Go to TMLR homepageKeep your distance: learning dispersed embeddings on $\mathbb{S}_{m}$
Abstract: Learning well-separated features in high-dimensional spaces, such as text or image embeddings,
is crucial for many machine learning applications. Achieving such separation can be effectively
accomplished through the dispersion of embeddings, where unrelated vectors are pushed
apart as much as possible. By constraining features to be on a hypersphere, we can connect
dispersion to well-studied problems in mathematics and physics, where optimal solutions are
known for limited low-dimensional cases. However, in representation learning we typically deal
with a large number of features in high-dimensional space, and moreover, dispersion is usually
traded off with some other task-oriented training objective, making existing theoretical and
numerical solutions inapplicable. Therefore, it is common to rely on gradient-based methods
to encourage dispersion, usually by minimizing some function of the pairwise distances.

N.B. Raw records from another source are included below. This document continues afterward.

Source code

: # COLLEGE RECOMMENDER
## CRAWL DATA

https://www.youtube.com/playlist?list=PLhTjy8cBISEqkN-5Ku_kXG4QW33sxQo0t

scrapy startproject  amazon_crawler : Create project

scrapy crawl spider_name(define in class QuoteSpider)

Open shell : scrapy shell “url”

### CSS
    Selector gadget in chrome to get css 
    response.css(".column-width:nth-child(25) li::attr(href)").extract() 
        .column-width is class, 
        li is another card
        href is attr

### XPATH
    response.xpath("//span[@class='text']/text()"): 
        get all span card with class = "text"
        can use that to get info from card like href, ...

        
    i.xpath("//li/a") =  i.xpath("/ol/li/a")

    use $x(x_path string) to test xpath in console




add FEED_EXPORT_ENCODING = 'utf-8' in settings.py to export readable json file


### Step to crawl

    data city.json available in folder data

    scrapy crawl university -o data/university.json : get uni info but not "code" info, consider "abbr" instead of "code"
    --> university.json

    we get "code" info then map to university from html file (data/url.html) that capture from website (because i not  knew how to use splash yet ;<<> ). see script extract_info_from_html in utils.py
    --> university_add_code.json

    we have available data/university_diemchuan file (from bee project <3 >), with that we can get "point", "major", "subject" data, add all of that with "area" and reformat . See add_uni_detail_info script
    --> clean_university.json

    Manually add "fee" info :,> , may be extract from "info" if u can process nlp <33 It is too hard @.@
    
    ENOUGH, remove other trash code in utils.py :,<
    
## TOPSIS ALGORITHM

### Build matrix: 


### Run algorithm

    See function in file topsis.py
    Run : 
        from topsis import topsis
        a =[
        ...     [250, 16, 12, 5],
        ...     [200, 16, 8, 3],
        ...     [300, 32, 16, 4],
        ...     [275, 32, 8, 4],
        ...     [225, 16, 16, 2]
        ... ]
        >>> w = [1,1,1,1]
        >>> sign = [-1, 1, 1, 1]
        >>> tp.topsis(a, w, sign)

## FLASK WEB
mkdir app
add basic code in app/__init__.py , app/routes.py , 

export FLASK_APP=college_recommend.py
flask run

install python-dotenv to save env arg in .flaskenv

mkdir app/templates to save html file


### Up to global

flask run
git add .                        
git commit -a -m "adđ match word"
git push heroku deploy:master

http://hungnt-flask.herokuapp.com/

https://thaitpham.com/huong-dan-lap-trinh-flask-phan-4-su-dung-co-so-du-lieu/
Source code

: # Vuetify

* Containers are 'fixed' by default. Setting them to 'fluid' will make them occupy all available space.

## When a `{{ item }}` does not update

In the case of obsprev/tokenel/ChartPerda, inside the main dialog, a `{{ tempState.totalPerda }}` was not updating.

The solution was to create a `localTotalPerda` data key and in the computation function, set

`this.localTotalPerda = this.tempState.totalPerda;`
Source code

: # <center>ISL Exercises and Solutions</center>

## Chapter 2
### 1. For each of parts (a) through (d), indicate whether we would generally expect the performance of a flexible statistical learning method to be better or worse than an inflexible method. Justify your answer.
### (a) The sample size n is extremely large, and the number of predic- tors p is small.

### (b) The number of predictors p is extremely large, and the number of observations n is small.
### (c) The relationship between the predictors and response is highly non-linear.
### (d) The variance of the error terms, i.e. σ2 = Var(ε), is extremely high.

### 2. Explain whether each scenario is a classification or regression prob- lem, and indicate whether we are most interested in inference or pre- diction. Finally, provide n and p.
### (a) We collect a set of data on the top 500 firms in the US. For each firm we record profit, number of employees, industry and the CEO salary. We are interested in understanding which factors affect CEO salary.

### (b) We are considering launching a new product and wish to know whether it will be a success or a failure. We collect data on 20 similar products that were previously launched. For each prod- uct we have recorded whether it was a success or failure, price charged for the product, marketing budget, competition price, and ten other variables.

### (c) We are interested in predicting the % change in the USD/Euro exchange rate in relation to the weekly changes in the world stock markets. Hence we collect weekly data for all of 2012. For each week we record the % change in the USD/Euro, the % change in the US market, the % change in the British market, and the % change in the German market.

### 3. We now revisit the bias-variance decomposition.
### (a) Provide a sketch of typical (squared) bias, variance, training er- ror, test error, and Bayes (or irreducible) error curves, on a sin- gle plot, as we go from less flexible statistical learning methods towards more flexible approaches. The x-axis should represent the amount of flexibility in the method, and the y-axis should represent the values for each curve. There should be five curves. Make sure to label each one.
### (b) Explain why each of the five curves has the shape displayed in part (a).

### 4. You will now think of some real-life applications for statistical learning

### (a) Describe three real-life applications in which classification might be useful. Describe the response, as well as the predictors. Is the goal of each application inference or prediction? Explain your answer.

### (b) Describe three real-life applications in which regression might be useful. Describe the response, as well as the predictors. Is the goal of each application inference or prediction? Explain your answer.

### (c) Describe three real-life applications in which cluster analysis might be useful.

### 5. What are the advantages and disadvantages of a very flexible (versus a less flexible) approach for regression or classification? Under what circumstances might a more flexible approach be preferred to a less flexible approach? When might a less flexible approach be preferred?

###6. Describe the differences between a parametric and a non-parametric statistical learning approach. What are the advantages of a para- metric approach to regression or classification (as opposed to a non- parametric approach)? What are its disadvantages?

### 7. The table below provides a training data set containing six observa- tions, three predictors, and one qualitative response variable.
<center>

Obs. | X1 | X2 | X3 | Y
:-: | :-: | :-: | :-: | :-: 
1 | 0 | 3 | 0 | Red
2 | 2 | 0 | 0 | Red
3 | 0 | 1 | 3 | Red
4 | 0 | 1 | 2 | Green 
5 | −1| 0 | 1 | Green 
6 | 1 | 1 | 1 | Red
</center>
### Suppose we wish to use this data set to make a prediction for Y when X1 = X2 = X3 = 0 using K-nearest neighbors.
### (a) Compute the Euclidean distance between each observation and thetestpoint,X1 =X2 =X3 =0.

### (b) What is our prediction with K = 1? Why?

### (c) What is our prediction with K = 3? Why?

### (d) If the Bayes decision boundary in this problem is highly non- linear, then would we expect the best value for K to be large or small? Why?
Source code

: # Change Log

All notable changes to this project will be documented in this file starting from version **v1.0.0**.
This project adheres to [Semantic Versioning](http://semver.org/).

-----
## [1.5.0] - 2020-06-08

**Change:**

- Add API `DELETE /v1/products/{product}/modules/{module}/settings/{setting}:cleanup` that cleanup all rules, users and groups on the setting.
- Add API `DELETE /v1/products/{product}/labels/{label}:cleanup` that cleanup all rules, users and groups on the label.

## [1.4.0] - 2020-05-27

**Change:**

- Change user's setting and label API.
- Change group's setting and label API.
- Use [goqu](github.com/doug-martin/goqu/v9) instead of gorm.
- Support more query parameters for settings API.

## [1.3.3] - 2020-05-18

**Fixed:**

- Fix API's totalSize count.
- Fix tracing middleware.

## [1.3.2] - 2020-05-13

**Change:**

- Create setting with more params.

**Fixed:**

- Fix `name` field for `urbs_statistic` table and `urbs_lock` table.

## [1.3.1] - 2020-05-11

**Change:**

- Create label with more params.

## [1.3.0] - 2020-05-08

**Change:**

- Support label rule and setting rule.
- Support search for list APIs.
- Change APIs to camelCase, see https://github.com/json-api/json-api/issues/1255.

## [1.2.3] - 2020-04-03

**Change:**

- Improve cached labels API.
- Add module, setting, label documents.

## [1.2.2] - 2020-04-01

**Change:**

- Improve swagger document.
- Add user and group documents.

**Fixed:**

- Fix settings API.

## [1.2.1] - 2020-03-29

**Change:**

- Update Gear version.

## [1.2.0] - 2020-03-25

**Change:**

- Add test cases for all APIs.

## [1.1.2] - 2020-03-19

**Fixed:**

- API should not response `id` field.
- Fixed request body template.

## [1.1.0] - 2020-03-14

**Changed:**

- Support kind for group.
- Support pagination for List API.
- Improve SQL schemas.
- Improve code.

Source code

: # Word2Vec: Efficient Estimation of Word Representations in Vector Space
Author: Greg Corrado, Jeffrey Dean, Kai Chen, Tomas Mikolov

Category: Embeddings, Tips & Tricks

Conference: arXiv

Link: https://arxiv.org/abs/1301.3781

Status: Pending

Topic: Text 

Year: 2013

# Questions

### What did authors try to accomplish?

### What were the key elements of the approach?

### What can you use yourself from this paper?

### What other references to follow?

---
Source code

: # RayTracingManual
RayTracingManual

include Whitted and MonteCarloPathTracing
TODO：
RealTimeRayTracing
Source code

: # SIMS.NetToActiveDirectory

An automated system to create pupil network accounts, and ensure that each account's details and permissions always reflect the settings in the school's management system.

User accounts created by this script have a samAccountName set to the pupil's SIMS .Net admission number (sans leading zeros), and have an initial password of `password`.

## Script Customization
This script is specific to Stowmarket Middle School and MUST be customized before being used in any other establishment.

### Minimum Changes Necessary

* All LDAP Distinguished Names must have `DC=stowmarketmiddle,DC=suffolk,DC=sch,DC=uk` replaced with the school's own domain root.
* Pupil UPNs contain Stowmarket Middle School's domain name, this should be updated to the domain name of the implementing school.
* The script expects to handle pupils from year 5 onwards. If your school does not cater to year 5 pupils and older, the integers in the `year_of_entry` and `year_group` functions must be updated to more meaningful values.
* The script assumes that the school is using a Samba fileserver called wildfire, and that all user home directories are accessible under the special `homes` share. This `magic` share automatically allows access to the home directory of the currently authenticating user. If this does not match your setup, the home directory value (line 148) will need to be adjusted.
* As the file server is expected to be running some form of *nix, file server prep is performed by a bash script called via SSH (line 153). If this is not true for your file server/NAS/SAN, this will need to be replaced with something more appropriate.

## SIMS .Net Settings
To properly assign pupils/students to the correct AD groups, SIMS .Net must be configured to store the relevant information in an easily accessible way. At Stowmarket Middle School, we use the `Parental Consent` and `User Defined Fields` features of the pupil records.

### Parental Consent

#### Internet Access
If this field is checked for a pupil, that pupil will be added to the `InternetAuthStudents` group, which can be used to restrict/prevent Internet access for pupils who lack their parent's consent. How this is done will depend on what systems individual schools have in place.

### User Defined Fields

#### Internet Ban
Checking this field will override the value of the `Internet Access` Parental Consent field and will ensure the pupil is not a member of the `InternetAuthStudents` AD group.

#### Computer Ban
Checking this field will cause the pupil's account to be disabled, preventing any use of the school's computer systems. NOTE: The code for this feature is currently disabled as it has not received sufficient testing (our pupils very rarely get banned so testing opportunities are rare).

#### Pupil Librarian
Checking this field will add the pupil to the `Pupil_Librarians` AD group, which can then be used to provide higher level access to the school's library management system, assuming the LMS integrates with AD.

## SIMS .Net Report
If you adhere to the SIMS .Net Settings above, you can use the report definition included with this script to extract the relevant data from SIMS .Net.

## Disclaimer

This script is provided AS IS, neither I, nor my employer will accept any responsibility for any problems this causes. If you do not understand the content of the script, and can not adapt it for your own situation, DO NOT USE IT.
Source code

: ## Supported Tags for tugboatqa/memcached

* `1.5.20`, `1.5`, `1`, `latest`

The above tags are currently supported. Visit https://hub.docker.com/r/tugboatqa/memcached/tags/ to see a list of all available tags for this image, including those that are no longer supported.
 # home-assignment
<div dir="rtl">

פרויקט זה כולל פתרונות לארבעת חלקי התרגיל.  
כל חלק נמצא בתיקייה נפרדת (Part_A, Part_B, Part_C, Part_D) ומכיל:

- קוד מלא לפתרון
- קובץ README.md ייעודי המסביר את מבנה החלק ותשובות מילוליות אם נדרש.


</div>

In this work, we first give an overview of existing methods from disconnected literature,
making new connections and highlighting similarities. Next, we introduce some new angles.
We propose to reinterpret pairwise dispersion using a maximum mean discrepancy (MMD)
motivation. We then propose an online variant of the celebrated Lloyd’s algorithm, of
K-Means fame, as an effective alternative regularizer for dispersion on generic domains.
Finally, we revise and empirically assess sliced regularizers that directly exploit properties
of the hypersphere, proposing a new, simple but effective one. Our experiments show the
importance of dispersion in image classification and natural language processing tasks, and
how algorithms exhibit different trade-offs in different regimes
Submission Length: Regular submission (no more than 12 pages of main content)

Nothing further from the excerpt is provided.